# Kata 0: Full scan

For small and medium-sized datasets (say, less than a million items), we sometimes just want to get _everything_.
This might be true for large datasets as well, especially in a train-a-model workflow.
Here, we build up to a full scan of ten thousand [NAIP](https://naip-usdaonline.hub.arcgis.com/) items over Colorado.

## Baby steps

First, though, we want to explore the performance characteristics of our API over page size.
Let's start with the default page size.

In [20]:
from pystac_client import Client

from labs_375 import STAC_FASTAPI_GEOPARQUET_URI, Timer

In [21]:
client = Client.open(STAC_FASTAPI_GEOPARQUET_URI)

with Timer() as timer:
    items = list(client.search(collections=["naip"], max_items=100).items_as_dicts())
    timer.report(items)

Retrieved 100 in 17.31s (5.78 items/s)


That's not excellent.
Let's try bumping it up.

In [22]:
client = Client.open(STAC_FASTAPI_GEOPARQUET_URI)
with Timer() as timer:
    items = list(
        client.search(collections=["naip"], max_items=100, limit=100).items_as_dicts()
    )
    timer.report(items)

Retrieved 100 in 1.69s (59.16 items/s)


So much better.
So lots of little requests are much worse, at least in this full scan case.
Is there a maximum?

In [23]:
client = Client.open(STAC_FASTAPI_GEOPARQUET_URI)
with Timer() as timer:
    items = list(
        client.search(collections=["naip"], max_items=2000, limit=2000).items_as_dicts()
    )
    timer.report(items)

with Timer() as timer:
    items = list(
        client.search(collections=["naip"], max_items=5000, limit=5000).items_as_dicts()
    )
    timer.report(items)

Retrieved 2000 in 3.04s (656.88 items/s)
Retrieved 5000 in 4.96s (1008.75 items/s)


Whoa, no.
So our **stac-fastapi-geoparquet** server, at least when doing large no-search requests, wants as large of a page size as possible.
So let's try that for everything.

In [24]:
client = Client.open(STAC_FASTAPI_GEOPARQUET_URI)
with Timer() as timer:
    items = list(
        client.search(
            collections=["naip"], max_items=10000, limit=10000
        ).items_as_dicts()
    )
    timer.report(items)

Retrieved 10000 in 8.23s (1215.79 items/s)

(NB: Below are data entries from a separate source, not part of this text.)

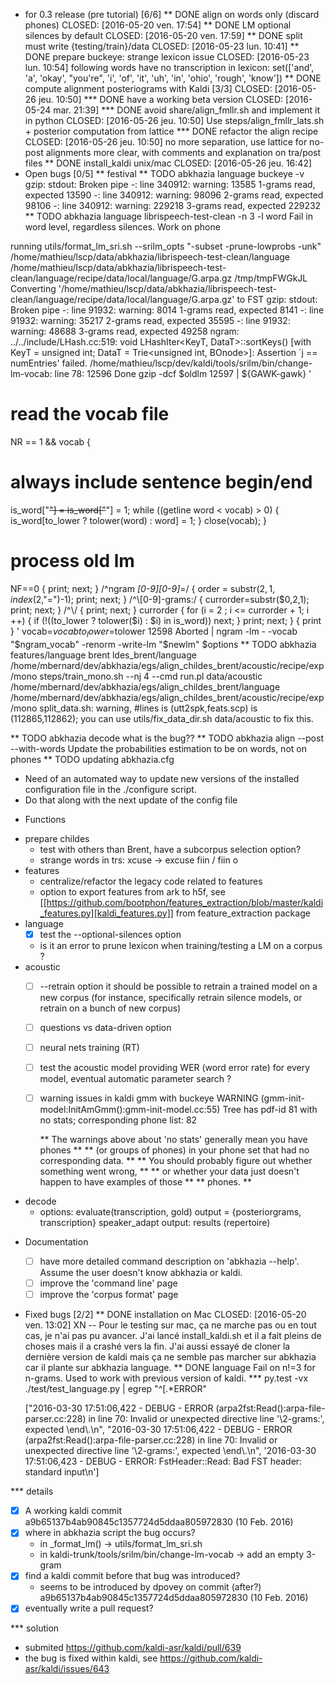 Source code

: <!-- -*-org-*- this comment force org-mode in emacs -->

* for 0.3 release (pre tutorial) [6/6]
** DONE align on words only (discard phones)
   CLOSED: [2016-05-20 ven. 17:54]
** DONE LM optional silences by default
   CLOSED: [2016-05-20 ven. 17:59]
** DONE split must write {testing/train}/data
   CLOSED: [2016-05-23 lun. 10:41]
** DONE prepare buckeye: strange lexicon issue
   CLOSED: [2016-05-23 lun. 10:54]
   following words have no transcription in lexicon: set(['and', 'a',
   'okay', "you're", 'i', 'of', 'it', 'uh', 'in', 'ohio', 'rough',
   'know'])
** DONE compute alignment posteriograms with Kaldi [3/3]
   CLOSED: [2016-05-26 jeu. 10:50]
*** DONE have a working beta version
    CLOSED: [2016-05-24 mar. 21:39]
*** DONE avoid share/align_fmllr.sh and implement it in python
    CLOSED: [2016-05-26 jeu. 10:50]
    Use steps/align_fmllr_lats.sh + posterior computation from lattice
*** DONE refactor the align recipe
    CLOSED: [2016-05-26 jeu. 10:50]
    no more separation, use lattice for no-post alignments
    more clear, with comments and explanation on tra/post files
** DONE install_kaldi unix/mac
   CLOSED: [2016-05-26 jeu. 16:42]
* Open bugs [0/5]
** festival
** TODO abkhazia language buckeye -v
   gzip: stdout: Broken pipe
   -: line 340912: warning: 13585 1-grams read, expected 13590
   -: line 340912: warning: 98096 2-grams read, expected 98106
   -: line 340912: warning: 229218 3-grams read, expected 229232
** TODO abkhazia language librispeech-test-clean -n 3 -l word
Fail in word level, regardless silences. Work on phone

running utils/format_lm_sri.sh --srilm_opts "-subset -prune-lowprobs -unk" /home/mathieu/lscp/data/abkhazia/librispeech-test-clean/language /home/mathieu/lscp/data/abkhazia/librispeech-test-clean/language/recipe/data/local/language/G.arpa.gz /tmp/tmpFWGkJL
Converting '/home/mathieu/lscp/data/abkhazia/librispeech-test-clean/language/recipe/data/local/language/G.arpa.gz' to FST
gzip: stdout: Broken pipe
-: line 91932: warning: 8014 1-grams read, expected 8141
-: line 91932: warning: 35217 2-grams read, expected 35595
-: line 91932: warning: 48688 3-grams read, expected 49258
ngram: ../../include/LHash.cc:519: void LHashIter<KeyT, DataT>::sortKeys() [with KeyT = unsigned int; DataT = Trie<unsigned int, BOnode>]: Assertion `j == numEntries' failed.
/home/mathieu/lscp/dev/kaldi/tools/srilm/bin/change-lm-vocab: line 78: 12596 Done                    gzip -dcf $oldlm
12597                       | ${GAWK-gawk} '
# read the vocab file
NR == 1 && vocab {
# always include sentence begin/end
is_word["<s>"] = is_word["</s>"] = 1;
while ((getline word < vocab) > 0) {
is_word[to_lower ? tolower(word) : word] = 1;
}
close(vocab);
}
# process old lm
NF==0 {
print; next;
}
/^ngram *[0-9][0-9]*=/ {
order = substr($2,1,index($2,"=")-1);
print;
next;
}
/^\\[0-9]-grams:/ {
currorder=substr($0,2,1);
print;
next;
}
/^\\/ {
print; next;
}
currorder {
for (i = 2 ; i <= currorder + 1; i ++) {
if (!((to_lower ? tolower($i) : $i) in is_word)) next;
}
print;
next;
}
{ print }
' vocab=$vocab to_lower=$tolower
12598 Aborted                 | ngram -lm - -vocab "$ngram_vocab" -renorm -write-lm "$newlm" $options
** TODO abkhazia features/language brent
ldes_brent/language /home/mbernard/dev/abkhazia/egs/align_childes_brent/acoustic/recipe/exp/mono
steps/train_mono.sh --nj 4 --cmd run.pl data/acoustic /home/mbernard/dev/abkhazia/egs/align_childes_brent/language /home/mbernard/dev/abkhazia/egs/align_childes_brent/acoustic/recipe/exp/mono
split_data.sh: warning, #lines is (utt2spk,feats.scp) is (112865,112862); you can
use utils/fix_data_dir.sh data/acoustic to fix this.

** TODO abkhazia decode
   what is the bug??
** TODO abkhazia align --post --with-words
   Update the probabilities estimation to be on words, not on phones
** TODO updating abkhazia.cfg
   - Need of an automated way to update new versions of the installed
     configuration file in the ./configure script.
   - Do that along with the next update of the config file
* Functions
 - prepare childes
   - test with others than Brent, have a subcorpus selection option?
   - strange words in trs:
     xcuse -> excuse
     fiin / fiin o
 - features
   - centralize/refactor the legacy code related to features
   - option to export features from ark to h5f, see
     [[https://github.com/bootphon/features_extraction/blob/master/kaldi_features.py][kaldi_features.py]] from feature_extraction package
 - language
   - [X] test the --optional-silences option
   - is it an error to prune lexicon when training/testing a LM on a corpus ?
 - acoustic
   - [ ] --retrain option
     it should be possible to retrain a trained model on a new corpus
     (for instance, specifically retrain silence models, or retrain on a
     bunch of new corpus)
   - [ ] questions vs data-driven option
   - [ ] neural nets training (RT)
   - [ ] test the acoustic model
     providing WER (word error rate) for every model, eventual
     automatic parameter search ?
   - [ ] warning issues in kaldi gmm with buckeye
     WARNING (gmm-init-model:InitAmGmm():gmm-init-model.cc:55) Tree has
     pdf-id 81 with no stats; corresponding phone list: 82

     ** The warnings above about 'no stats' generally mean you have phones **
     ** (or groups of phones) in your phone set that had no corresponding data. **
     ** You should probably figure out whether something went wrong, **
     ** or whether your data just doesn't happen to have examples of those **
     ** phones. **
 - decode
   - options:
      evaluate(transcription, gold)
      output = {posteriorgrams, transcription}
      speaker_adapt
      output: results (repertoire)
* Documentation
  - [ ] have more detailed command description on 'abkhazia <command>
    --help'. Assume the user doesn't know abkhazia or kaldi.
  - [ ] improve the 'command line' page
  - [ ] improve the 'corpus format' page
* Fixed bugs [2/2]
** DONE installation on Mac
   CLOSED: [2016-05-20 ven. 13:02]
   XN -- Pour le testing sur mac, ça ne marche pas ou en tout cas, je
   n'ai pas pu avancer.  J'ai lancé install_kaldi.sh et il a fait
   pleins de choses mais il a crashé vers la fin.  J'ai aussi essayé
   de cloner la dernière version de kaldi mais ça ne semble pas
   marcher sur abkhazia car il plante sur abkhazia language.
** DONE language
   Fail on n!=3 for n-grams. Used to work with previous version of kaldi.
*** py.test -vx ./test/test_language.py | egrep "^\[.*ERROR"

    ["2016-03-30 17:51:06,422 - DEBUG - ERROR
    (arpa2fst:Read():arpa-file-parser.cc:228) in line 70: Invalid or
    unexpected directive line '\\2-grams:', expected \\end\\.\n",
    "2016-03-30 17:51:06,422 - DEBUG - ERROR
    (arpa2fst:Read():arpa-file-parser.cc:228) in line 70: Invalid or
    unexpected directive line '\\2-grams:', expected \\end\\.\n",
    '2016-03-30 17:51:06,423 - DEBUG - ERROR: FstHeader::Read: Bad FST
    header: standard input\n']

*** details

 - [X] A working kaldi commit
    a9b65137b4ab90845c1357724d5ddaa805972830 (10 Feb. 2016)
 - [X] where in abkhazia script the bug occurs?
   - in _format_lm() -> utils/format_lm_sri.sh
   - in kaldi-trunk/tools/srilm/bin/change-lm-vocab -> add an empty 3-gram
 - [X] find a kaldi commit before that bug was introduced?
   - seems to be introduced by dpovey on commit (after?)
     a9b65137b4ab90845c1357724d5ddaa805972830 (10 Feb. 2016)
 - [X] eventually write a pull request?

*** solution
 - submited https://github.com/kaldi-asr/kaldi/pull/639
 - the bug is fixed within kaldi, see https://github.com/kaldi-asr/kaldi/issues/643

One neat feature of **stac-geoparquet** is that we can query it directly using **DuckDB** from our client.
[stacrs](https://stac-utils.github.io/stacrs/) can do that.
What happens when we hit our **stac-geoparquet** in an s3 bucket directly?

!!! note "You need to configure your AWS account, either w/ access to the bucket via the eoAPI sub-account, or with requestor pays"

In [None]:
from rustac import DuckdbClient

from labs_375 import NAIP_GEOPARQUET_URI

client = DuckdbClient()
client.execute("CREATE SECRET (TYPE S3, PROVIDER CREDENTIAL_CHAIN)")
with Timer() as timer:
    items = client.search(
        NAIP_GEOPARQUET_URI,
    )
    timer.report(items)

Retrieved 10000 in 1.40s (7137.57 items/s)


## Comparison with pgstac

We've got the same items loaded into a [pgstac](https://github.com/stac-utils/pgstac) database, with a [stac-fastapi-pgstac](https://github.com/stac-utils/stac-fastapi-pgstac) serving them over HTTP.
Let's try the same tests against that server, except for the full scan case — that one times out.

In [28]:
from labs_375 import STAC_FASTAPI_PGSTAC_URI

client = Client.open(STAC_FASTAPI_PGSTAC_URI)

with Timer() as timer:
    items = list(client.search(collections=["naip"], max_items=100).items_as_dicts())
    timer.report(items)

with Timer() as timer:
    items = list(
        client.search(collections=["naip"], max_items=100, limit=100).items_as_dicts()
    )
    timer.report(items)

with Timer() as timer:
    items = list(
        client.search(collections=["naip"], max_items=2000, limit=2000).items_as_dicts()
    )
    timer.report(items)

with Timer() as timer:
    items = list(
        client.search(collections=["naip"], max_items=5000, limit=5000).items_as_dicts()
    )
    timer.report(items)

Retrieved 100 in 1.01s (99.10 items/s)
Retrieved 100 in 0.21s (484.68 items/s)
Retrieved 2000 in 2.72s (734.03 items/s)
Retrieved 5000 in 6.96s (718.13 items/s)


## Sorting

It looks like there's about equal performance in the 2000 item case, so let's use that point to explore how sorting effects performance.
Our best guess is that **pgstac** will perform better, since it's a database!
Let's see.

In [34]:
geoparquet_client = Client.open(STAC_FASTAPI_GEOPARQUET_URI)
pgstac_client = Client.open(STAC_FASTAPI_PGSTAC_URI)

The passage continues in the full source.